Dhaulagiri Expedition 1986 mit dem DAV

3. Mai 1986 – Dhaulagiri Hochlager III – rund 7.000 m:
Unser Zelt steht in einer steilen Flanke und ist mit Seilen an Felsen verankert. Klaus, Peter und ich haben eine stürmische Nacht verbracht.Mit uns sind noch vier deutsche Bergsteiger im zweiten Zelt. Peter und Klaus klagen über Übelkeit und Darmprobleme, besonders Peter hat es arg erwischt. Er hatte sich schon gestern mit größter Überwindung ins Lager III heraufgeschunden.
Die letzten Wochen sind wir den Weg ins Lager III schon öfters gegangen, da wir drei meistens vorne dabei waren, um Lasten in die Hochlager zu tragen und die Lager einzurichten.
In der Früh will heute keine richtige Stimmung aufkommen. Durch die schlechte Verfassung der beiden ist unser Auftrieb auf ein Minimum gesunken, wo doch sonst in unserem Zelt immer gute Stimmung vorherrschte.
Als wir gegen 1/2 10 Uhr Stimmen hören, wissen wir, daß Günther, Sepp, Heinz, Müller und ein Sherpa von oben zurückkommen. Sie sind schwer gezeichnet von den Anstrengungen in der dünnen Luft und wir nehmen sie mit heißer Suppe und Tee in unserem Zelt in Empfang. Sie waren vor zwei Tagen vom Lager III aufgebrochen – das Wetter war gut – und in 3 1/2 Stunden erreichten sie Lager IV, deponierten dort das Zelt und gingen gleich weiter Richtung Gipfel. Am späten Nachmittag, in Gipfelnähe, überraschte sie ein wildes Gewitter. Günther und Sepp erreichten sehr spät den Gipfel. Beim Abstieg übernachteten sie zu fünft im kleinen Sturmzelt.

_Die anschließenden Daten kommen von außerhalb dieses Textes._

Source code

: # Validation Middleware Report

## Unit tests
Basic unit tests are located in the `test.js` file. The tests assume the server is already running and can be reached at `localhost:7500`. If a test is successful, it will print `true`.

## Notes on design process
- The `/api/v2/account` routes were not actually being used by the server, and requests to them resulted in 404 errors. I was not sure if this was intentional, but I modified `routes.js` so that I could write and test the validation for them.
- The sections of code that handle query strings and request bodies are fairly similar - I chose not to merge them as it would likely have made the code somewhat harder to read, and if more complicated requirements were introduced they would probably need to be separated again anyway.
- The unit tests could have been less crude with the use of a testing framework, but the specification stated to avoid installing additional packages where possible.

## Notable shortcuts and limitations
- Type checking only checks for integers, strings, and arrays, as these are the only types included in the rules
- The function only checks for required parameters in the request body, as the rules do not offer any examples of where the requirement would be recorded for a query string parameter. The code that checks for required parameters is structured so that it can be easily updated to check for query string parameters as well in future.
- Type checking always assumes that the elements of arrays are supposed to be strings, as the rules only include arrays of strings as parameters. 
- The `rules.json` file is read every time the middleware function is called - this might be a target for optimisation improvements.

Für mich ist es jetzt das Schwierigste, zu entscheiden, ob ich mit Peter und Klaus absteigen oder doch noch einen Versuch ins Lager IV wagen soll. Bei Peter und Klaus steht fest, daß sie in ihrer Verfassung auf jeden Fall mit der Gipfelmannschaft absteigen werden.

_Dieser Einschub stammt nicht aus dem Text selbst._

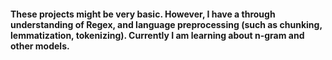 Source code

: #### These projects might be very basic. However, I have a through understanding of Regex, and language preprocessing (such as chunking, lemmatization, tokenizing). Currently I am learning about n-gram and other models.  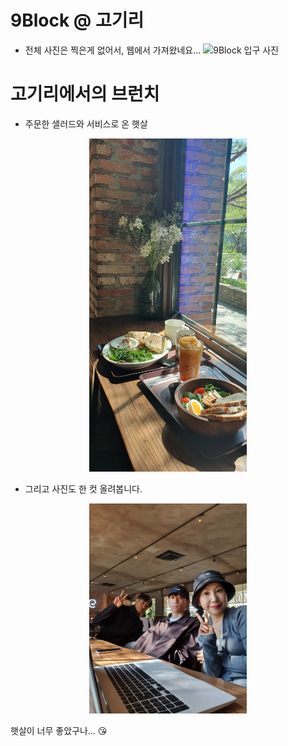 
# 9Block @ 고기리   
- 전체 사진은 찍은게 없어서, 웹에서 가져왔네요...
![9Block 입구 사진](https://search.pstatic.net/common/?src=https%3A%2F%2Fldb-phinf.pstatic.net%2F20200520_5%2F15899417000062YtHG_JPEG%2FuGvMpN6A_5IygJINfq7uHS69.jpg)

# 고기리에서의 브런치
- 주문한 샐러드와 서비스로 온 햇살
<p align="center">
<img src="/images/20240414_9Block_고기리_IMG_0295.jpeg" width="50%" height="50%">
</p>

- 그리고 사진도 한 컷 올려봅니다.
<p align="center">
<img src="/images/20240414_9Block_고기리_IMG_0297.jpeg" width="50%" height="50%">
</p>

햇살이 너무 좋았구나... 😘



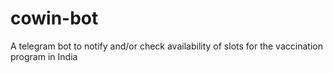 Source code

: # cowin-bot
A telegram bot to notify and/or check availability of slots for the vaccination program in India
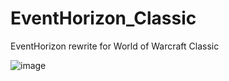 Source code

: # EventHorizon_Classic
EventHorizon rewrite for World of Warcraft Classic

![image](https://user-images.githubusercontent.com/51246270/181360770-a8aebe1c-4672-4d2e-80d1-3b8eada37839.png)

Ich bin lange unschlüssig, bis sich Lutz und Willi, zwei deutsche Freunde, bereit erklären, mit mir aufzusteigen.
Der Weg von Lager III führt gleich über unserem Zelt durch eine steile, mit Felsen durchsetzte Eisflanke, zu einer zirka 80 – 100 m hohen, fast senkrechten Felswand, die mit alten Fixseilen versehen ist. Mit Steigeisen klettere ich den Steilaufschwung und ich muß meine ganze Konzentration aufbringen, um nicht versehentlich einen der stark beschädigten Seilreste zu verwenden. Trotz meiner mir langsam scheinenden Bewegungen erreiche ich nach zirka 1 1/2 Stunden diesen Felsaufschwung. Von hier zieht ein steiler Firngrat hinauf zum vorgesehenen Lager IV. Der Abstand zwischen mir und meinen 2 Freunden wird immer größer, und ich mache mir schon Gedanken, ob sie vor Einbruch der Dunkelheit Lager IV noch erreichen können.
Der Blick von hier oben ist überwältigend: Im Osten die Anapurna und die umliegenden Siebentausener, und im Norden kann man schon das Hochland von Tibet sehen. Als es am späten Nachmittag zu schneien beginnt, erreiche ich das Zelt von Lager IV. Es ist nicht aufgestellt, sondern nur zusammengelegt und mit einer Steinplatte beschwert. Reste von früheren Expeditionen sind hier noch zu finden, und ich beginne gleich eine einigermaßen ebene Fläche freizupickeln. Das Aufstellen des Zeltes allein macht mir große Schwierigkeiten, der Wind peitscht mir den Schnee ins Gesicht und ich habe Mühe, das Zelt zu halten. Nach einiger Zeit gelingt es mir, das Zelt zu fixieren, und ich beginne gleich damit, Schnee zu schmelzen. Willi und Lutz kommen total erschöpft bei Einbruch der Dunkelheit und sind froh, daß das Lager fertig ist. So gut es geht, richte ich es im Zelt gemütlich ein.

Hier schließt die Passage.